I loved this book so deeply, and yet I hesitate to recommend it. First, because I don’t think it’s for everyone. It’s too lean, and much too dry at times to be a universal crowd-pleaser. Ginzburg never holds your hand and takes you to a place of contrived, cozy feeling. She is not your mother. This a spare book where every emotion is earned and you have to do the earning. Second, because I only read it once, and I feel like I need to read it at least three more times before I have a true sense of its impact.

What is the book about? A family? A society? Grief, politics, the loneliness of country houses, the obstinance of youth, the almost scary ability, per our design, humans possess to adapt to any circumstance, no matter the tragedy? All of it. It’s a (mostly) epistolary novel between multiple characters whose worlds are all made shakier by the impulsivity of one young man—a brother, a son, a friend, a lover.
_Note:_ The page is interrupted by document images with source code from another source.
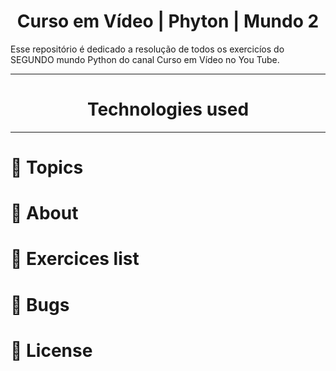<h1 align="center"> Curso em Vídeo | Phyton | Mundo 2 </h1>
<p> Esse repositório é dedicado a resolução de todos os exercicíos do SEGUNDO mundo Python do canal Curso em Vídeo no You Tube. </p>

---

<h1 align="center">Technologies used</h1>
<p align="center">
  <a href="https://www.java.com/en/">
  </a>
</p>
  
---
# :pushpin: Topics
# :rocket: About
# :memo: Exercices list
# :bug: Bugs
# :closed_book: License
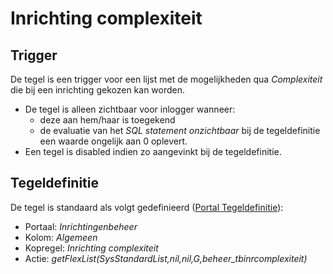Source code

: # Inrichting complexiteit

## Trigger

De tegel is een trigger voor een lijst met de mogelijkheden qua *Complexiteit* die bij een inrichting gekozen kan worden.

- De tegel is alleen zichtbaar voor inlogger wanneer:
  - deze aan hem/haar is toegekend
  - de evaluatie van het *SQL statement onzichtbaar* bij de tegeldefinitie een waarde ongelijk aan 0 oplevert.
- Een tegel is disabled indien zo aangevinkt bij de tegeldefinitie.

## Tegeldefinitie

De tegel is standaard als volgt gedefinieerd ([Portal Tegeldefinitie](/instellen_inrichten/portaldefinitie/portal_tegel.md)):

- Portaal: *Inrichtingenbeheer*
- Kolom: *Algemeen*
- Kopregel: *Inrichting complexiteit*
- Actie: *getFlexList(SysStandardList,nil,nil,G,beheer_tbinrcomplexiteit)*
It’s your responsibility to gather the information, their intimately diametric missives, and compose the story. You’re so busy working to fit things together you miss the moment it hits you: the jolt of life’s randomness, the way things don’t actually fit together. And yet, still we adapt, filling the spaces life perforates in our hearts and our days with books, companionship, irritations, nature, babies, jam.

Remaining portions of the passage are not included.